Thomas estaba delante de su padre.

—¿Tienes petardos de ésos, papá?

Ralph se inclinó, recogió el trozo de pescado que se le había caído de las pinzas de la barbacoa y volvió a colocarlo sobre el fuego. Su rostro esbozó una amplia sonrisa.

—Ve a mirar en el cobertizo, chaval. Detrás de la mesa de ping-pong. Tú también, Alex.

Mientras ambos chicos corrían a la parte trasera de la casa, sentí una repentina sensación de vacío. Un vacío en algún punto detrás del corazón. Ralph había comprado petardos. Y yo no. El día anterior había pasado por delante de uno de esos chiringuitos. Era de chapa ondulada y estaba en las afueras del pueblo. Había dudado, hasta había reducido la velocidad del coche. Había pensado acercarme, al menos a mirar qué tenían. Pero como no había sitio para aparcar cerca, seguí adelante.
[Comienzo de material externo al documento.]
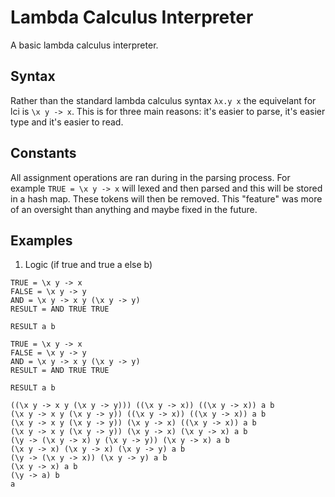 # Lambda Calculus Interpreter

A basic lambda calculus interpreter.

## Syntax

Rather than the standard lambda calculus syntax `λx.y x` the equivelant for lci is `\x y -> x`. This is for three main reasons: it's easier to parse, it's easier type and it's easier to read.

## Constants

All assignment operations are ran during in the parsing process. For example `TRUE = \x y -> x` will lexed and then parsed and this will be stored in a hash map. These tokens will then be removed. This "feature" was more of an oversight than anything and maybe fixed in the future.

## Examples

1. Logic (if true and true a else b)
```
TRUE = \x y -> x
FALSE = \x y -> y
AND = \x y -> x y (\x y -> y)
RESULT = AND TRUE TRUE

RESULT a b
```

```
TRUE = \x y -> x
FALSE = \x y -> y
AND = \x y -> x y (\x y -> y)
RESULT = AND TRUE TRUE

RESULT a b

((\x y -> x y (\x y -> y))) ((\x y -> x)) ((\x y -> x)) a b
(\x y -> x y (\x y -> y)) ((\x y -> x)) ((\x y -> x)) a b
(\x y -> x y (\x y -> y)) (\x y -> x) ((\x y -> x)) a b
(\x y -> x y (\x y -> y)) (\x y -> x) (\x y -> x) a b
(\y -> (\x y -> x) y (\x y -> y)) (\x y -> x) a b
(\x y -> x) (\x y -> x) (\x y -> y) a b
(\y -> (\x y -> x)) (\x y -> y) a b
(\x y -> x) a b
(\y -> a) b
a
```
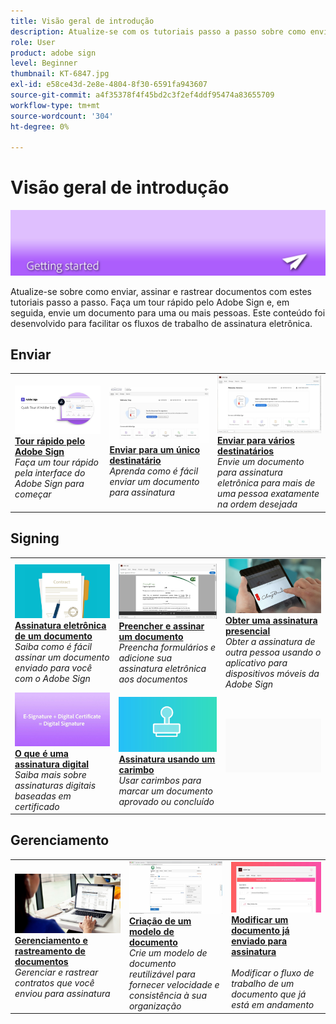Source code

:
 ```yaml
---
title: Visão geral de introdução
description: Atualize-se com os tutoriais passo a passo sobre como enviar, assinar e rastrear documentos
role: User
product: adobe sign
level: Beginner
thumbnail: KT-6847.jpg
exl-id: e58ce43d-2e8e-4804-8f30-6591fa943607
source-git-commit: a4f35378f4f45bd2c3f2ef4ddf95474a83655709
workflow-type: tm+mt
source-wordcount: '304'
ht-degree: 0%

---
```


# Visão geral de introdução

![Imagem de Introdução do Sign](../assets/Hero-GettingStarted.png)

Atualize-se sobre como enviar, assinar e rastrear documentos com estes tutoriais passo a passo. Faça um tour rápido pelo Adobe Sign e, em seguida, envie um documento para uma ou mais pessoas. Este conteúdo foi desenvolvido para facilitar os fluxos de trabalho de assinatura eletrônica.

## Enviar

<table style="table-layout:fixed">
<tr>
 <td>
    <a href="quick-tour.md">
      <img alt="Tour rápido pelo Adobe Sign" src="../assets/Quick-Tour.png" />
    </a>
    <div>
    <a href="quick-tour.md"><strong>Tour rápido pelo Adobe Sign</strong></a>
    </div>
    <em>Faça um tour rápido pela interface do Adobe Sign para começar</em>
    <br>
  </td>
  <td>
    <a href="send-to-single-recipient.md">
      <img alt="Enviando para um único destinatário" src="../assets/Send-to-single-recipient.png" />
    </a>
    <div>
    <a href="send-to-single-recipient.md"><strong>Enviar para um único destinatário</strong></a>
    </div>
    <em>Aprenda como é fácil enviar um documento para assinatura</em>
    <br>
  </td>
  <td>
    <a href="send-to-multiple-recipients.md">
      <img alt="Enviar para vários destinatários" src="../assets/Sending-to-multiple-recipients.png" />
    </a>
    <div>
    <a href="send-to-multiple-recipients.md"><strong>Enviar para vários destinatários</strong></a>
    </div>
    <em>Envie um documento para assinatura eletrônica para mais de uma pessoa exatamente na ordem desejada</em>
    <br>
  </td>
</tr>
</table>

## Signing

<table style="table-layout:fixed">
<tr>
  <td>
    <a href="electronically-sign-a-document.md">
      <img alt="Assinatura eletrônica de um documento" src="../assets/Electronically-sign.png" />
    </a>
    <div>
    <a href="electronically-sign-a-document.md"><strong>Assinatura eletrônica de um documento</strong></a>
    </div>
    <em>Saiba como é fácil assinar um documento enviado para você com o Adobe Sign</em>
    <br>
  </td>
  <td>
    <a href="fill-and-sign.md">
      <img alt="Preencher e assinar um documento" src="../assets/FillandSign.png" />
    </a>
    <div>
    <a href="fill-and-sign.md"><strong>Preencher e assinar um documento</strong></a>
    </div>
    <em>Preencha formulários e adicione sua assinatura eletrônica aos documentos</em>
    <br>
  </td>
  <td>
    <a href="sign-in-person.md">
      <img alt="Obter uma assinatura presencial" src="../assets/In-person.png" />
    </a>
    <div>
    <a href="sign-in-person.md"><strong>Obter uma assinatura presencial</strong></a>
    </div>
    <em>Obter a assinatura de outra pessoa usando o aplicativo para dispositivos móveis da Adobe Sign</em>
    <br>
  </td>
</tr>
<tr>
  <td>
    <a href="sign-with-a-digital-signature.md">
      <img alt="O que é uma assinatura digital" src="../assets/Whatisdigsig_1280.jpg" />
    </a>
    <div>
    <a href="sign-with-a-digital-signature.md"><strong>O que é uma assinatura digital</strong></a>
    </div>
    <em>Saiba mais sobre assinaturas digitais baseadas em certificado</em>
    <br>
  </td>
  <td>
    <a href="sign-with-a-stamp.md">
      <img alt="Assinatura usando um carimbo" src="../assets/Stamp.png" />
    </a>
    <div>
    <a href="sign-with-a-stamp.md"><strong>Assinatura usando um carimbo</strong></a>
    </div>
    <em>Usar carimbos para marcar um documento aprovado ou concluído</em>
     <br>
  </td> 
  <td>
    <img alt="Espaçador" src="../assets/Grayspacer.png" />
    <div>
    <br>
  </td>
</tr>  
</table>

## Gerenciamento

<table style="table-layout:fixed">
<tr>
  <td>
    <a href="manage-and-track.md">
      <img alt="Gerenciamento e rastreamento de documentos" src="../assets/Managing.png" />
    </a>
    <div>
    <a href="manage-and-track.md"><strong>Gerenciamento e rastreamento de documentos</strong></a>
    </div>
    <em>Gerenciar e rastrear contratos que você enviou para assinatura</em>
    <br>
  </td>
  <td>
    <a href="../sign-advanced-users/create-a-template.md">
      <img alt="Criação de um modelo de documento" src="../assets/Template.png" />
    </a>
    <div>
    <a href="../sign-advanced-users/create-a-template.md"><strong>Criação de um modelo de documento</strong></a>
    </div>
    <em>Crie um modelo de documento reutilizável para fornecer velocidade e consistência à sua organização</em>
    <br>
  </td>
  <td>
    <a href="modify-in-flight.md">
      <img alt="Modificar um documento já enviado para assinatura" src="../assets/Modifying-sending.png" />
    </a>
    <div>
    <a href="modify-in-flight.md"><strong>Modificar um documento já enviado para assinatura</strong></a>
    </div>
    <br>
    <em>Modificar o fluxo de trabalho de um documento que já está em andamento</em>
  </td>
</tr>
</table>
Ahora pensé que si tuviese dos hijos, como Ralph, habría aparcado, aunque hubiese tenido que hacerlo a cinco kilómetros. Pero tenía dos hijas. Me acordé de la Nochevieja de hacía un par de años. Contra toda lógica, había decidido comprar un paquete de cohetes y petardos. A medianoche coloqué el primer cohete en una botella de vino vacía en la acera, delante de la puerta de casa. Até las mechas de tres truenos y los disparé al aire. Pero Julia y Lisa se quedaron en el umbral. Al primer estallido retrocedieron un par de pasos dentro de la casa. Luego apareció Caroline en el umbral. Las tres me miraron. Yo tiré más cohetes. Cubrí un trueno con una lata vacía para que hiciese aún más ruido. Mientras tanto, Caroline les había dado bengalas a las niñas, pero ellas ya no volvieron a salir a la calle. Se quedaron en la puerta, con los brazos extendidos para que ninguna chispita de las bengalas fuese a caer en el felpudo. Y desde allí observaron a su padre. Un padre que, por decirlo de una vez, se comportaba de un modo muy raro. Como un niño de doce años. En tiempos de guerra, las mujeres cosen uniformes. Llenan granadas en las fábricas de munición. Eso se llama contribuir al esfuerzo de guerra. Pero disparar granadas es algo que reservan a los hombres.

—¡Papá! ¡Papá! ¿Podemos empezar a tirarlos?